Un escenario de ingresos en baja
La estrategia de recorte de gastos del Gobierno, conocida popularmente como motosierra, ha entrado en una fase de rendimientos decrecientes. Esto significa que, a pesar de los esfuerzos por seguir achicando el Estado, cada vez es más difícil obtener resultados positivos en las cuentas públicas. El principal motivo es que la recaudación impositiva (el dinero que el Estado cobra a través de impuestos) lleva siete meses consecutivos cayendo por debajo de la inflación. Tené en cuenta que, si la actividad económica se frena, se recauda menos IVA y menos impuestos al cheque, lo que genera un bache difícil de llenar.
La recesión y su impacto en los impuestos
Para entender este fenómeno, es fundamental hablar de la recesión. Básicamente, es cuando la economía se achica: la gente consume menos, las empresas producen menos y, por ende, se pagan menos impuestos. El IVA, que es el impuesto que mejor refleja si el comercio y la industria están funcionando, marcó una caída del 3% en términos reales. Esto explica por qué el Gobierno no puede eliminar todavía impuestos que considera malos o distorsivos, como el Impuesto al Cheque o las retenciones. Si se quitara el impuesto al cheque hoy mismo, el Estado perdería el 7,5% de sus ingresos totales, algo que las cuentas actuales no podrían soportar.
El gasto que se vuelve rígido
Por otro lado, el gasto público empezó a mostrar una cara más difícil de ajustar. En los primeros meses de gestión, el Gobierno aprovechó la licuación (cuando los montos fijos pierden valor frente a la suba de precios) de las jubilaciones. Sin embargo, ahora el sistema cambió hacia la indexación. Esto significa que los haberes jubilatorios se ajustan todos los meses siguiendo la inflación de dos meses atrás. Como la inflación volvió a subir levemente en el último tiempo, el gasto en jubilaciones —que representa el 40% de todo el presupuesto nacional— empieza a subir en lugar de bajar. De hecho, se estima que el gasto nominal en este rubro aumentará un 9% en el próximo trimestre.

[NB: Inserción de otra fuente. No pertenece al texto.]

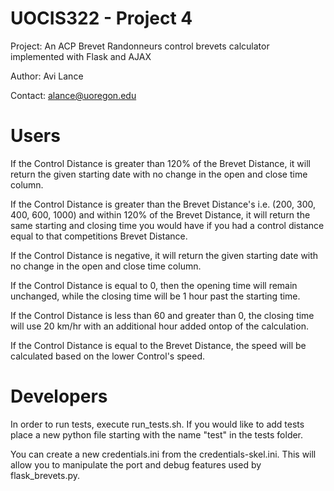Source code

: # UOCIS322 - Project 4 #

Project: An ACP Brevet Randonneurs control brevets calculator implemented with Flask and AJAX

Author: Avi Lance

Contact: alance@uoregon.edu

# Users #

If the Control Distance is greater than 120% of the Brevet Distance, it will return the given starting date with no change in the open and close time column.

If the Control Distance is greater than the Brevet Distance's i.e. (200, 300, 400, 600, 1000) and within 120% of the Brevet Distance, it will return the same starting and closing time you would have if you had a control distance equal to that competitions Brevet Distance.

If the Control Distance is negative, it will return the given starting date with no change in the open and close time column.

If the Control Distance is equal to 0, then the opening time will remain unchanged, while the closing time will be 1 hour past the starting time.

If the Control Distance is less than 60 and greater than 0, the closing time will use 20 km/hr with an additional hour added ontop of the calculation. 

If the Control Distance is equal to the Brevet Distance, the speed will be calculated based on the lower Control's speed.

# Developers #

In order to run tests, execute run_tests.sh. If you would like to add tests place a new python file starting with the name "test" in the tests folder.

You can create a new credentials.ini from the credentials-skel.ini. This will allow you to manipulate the port and debug features used by flask_brevets.py.

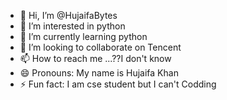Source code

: - 👋 Hi, I’m @HujaifaBytes
- 👀 I’m interested in python
- 🌱 I’m currently learning python
- 💞️ I’m looking to collaborate on Tencent
- 📫 How to reach me ...??I don't know
- 😄 Pronouns: My name is Hujaifa Khan
- ⚡ Fun fact: I am cse student but I can't Codding 

<!---
HujaifaBytes/HujaifaBytes is a ✨ special ✨ repository because its `README.md` (this file) appears on your GitHub profile.
You can click the Preview link to take a look at your changes.
--->
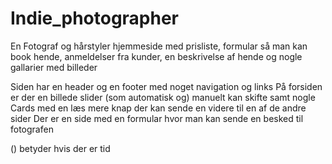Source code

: # Indie_photographer

En Fotograf og hårstyler hjemmeside med prisliste, formular så man kan book hende, anmeldelser fra kunder, en beskrivelse af hende og nogle gallarier med billeder

Siden har en header og en footer med noget navigation og links
På forsiden er der en billede slider (som automatisk og) manuelt kan skifte samt nogle Cards med en læs mere knap der kan sende en videre til en af de andre sider
Der er en side med en formular hvor man kan sende en besked til fotografen 

() betyder hvis der er tid
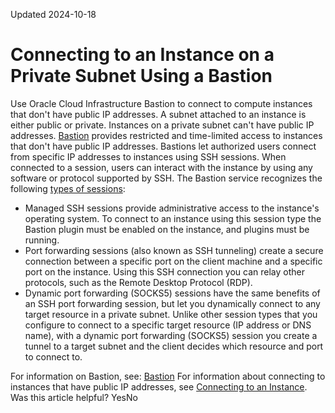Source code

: Updated 2024-10-18
# Connecting to an Instance on a Private Subnet Using a Bastion
Use Oracle Cloud Infrastructure Bastion to connect to compute instances that don't have public IP addresses.
A subnet attached to an instance is either public or private. Instances on a private subnet can't have public IP addresses. [Bastion](https://docs.oracle.com/iaas/Content/Bastion/Concepts/bastionoverview.htm) provides restricted and time-limited access to instances that don't have public IP addresses.
Bastions let authorized users connect from specific IP addresses to instances using SSH sessions. When connected to a session, users can interact with the instance by using any software or protocol supported by SSH.
The Bastion service recognizes the following [types of sessions](https://docs.oracle.com/iaas/Content/Bastion/Concepts/bastionoverview.htm#session_types):
  * Managed SSH sessions provide administrative access to the instance's operating system. To connect to an instance using this session type the Bastion plugin must be enabled on the instance, and plugins must be running.
  * Port forwarding sessions (also known as SSH tunneling) create a secure connection between a specific port on the client machine and a specific port on the instance. Using this SSH connection you can relay other protocols, such as the Remote Desktop Protocol (RDP).
  * Dynamic port forwarding (SOCKS5) sessions have the same benefits of an SSH port forwarding session, but let you dynamically connect to any target resource in a private subnet. Unlike other session types that you configure to connect to a specific target resource (IP address or DNS name), with a dynamic port forwarding (SOCKS5) session you create a tunnel to a target subnet and the client decides which resource and port to connect to.


For information on Bastion, see: [Bastion](https://docs.oracle.com/iaas/Content/Bastion/Concepts/bastionoverview.htm)
For information about connecting to instances that have public IP addresses, see [Connecting to an Instance](https://docs.oracle.com/en-us/iaas/Content/Compute/Tasks/accessinginstance.htm#top "You can connect to a running compute instance by using a Secure Shell \(SSH\) or Remote Desktop connection.").
Was this article helpful?
YesNo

Los salarios públicos y el margen de maniobra
Finalmente, queda el rubro de los salarios estatales. El ajuste en este sector ha sido severo: los empleados públicos nacionales perdieron casi un 35% de su poder adquisitivo real desde que comenzó la actual gestión. Además, se eliminaron miles de cargos en la planta estatal. El problema es que seguir recortando por este lado genera una tensión política muy alta, tanto con los sindicatos como con los gobernadores de las provincias. Cuando el gasto es rígido y los ingresos caen por la baja actividad económica, el margen para mantener el superávit financiero se vuelve extremadamente estrecho, obligando a revisar toda la estructura de subsidios y servicios públicos restantes.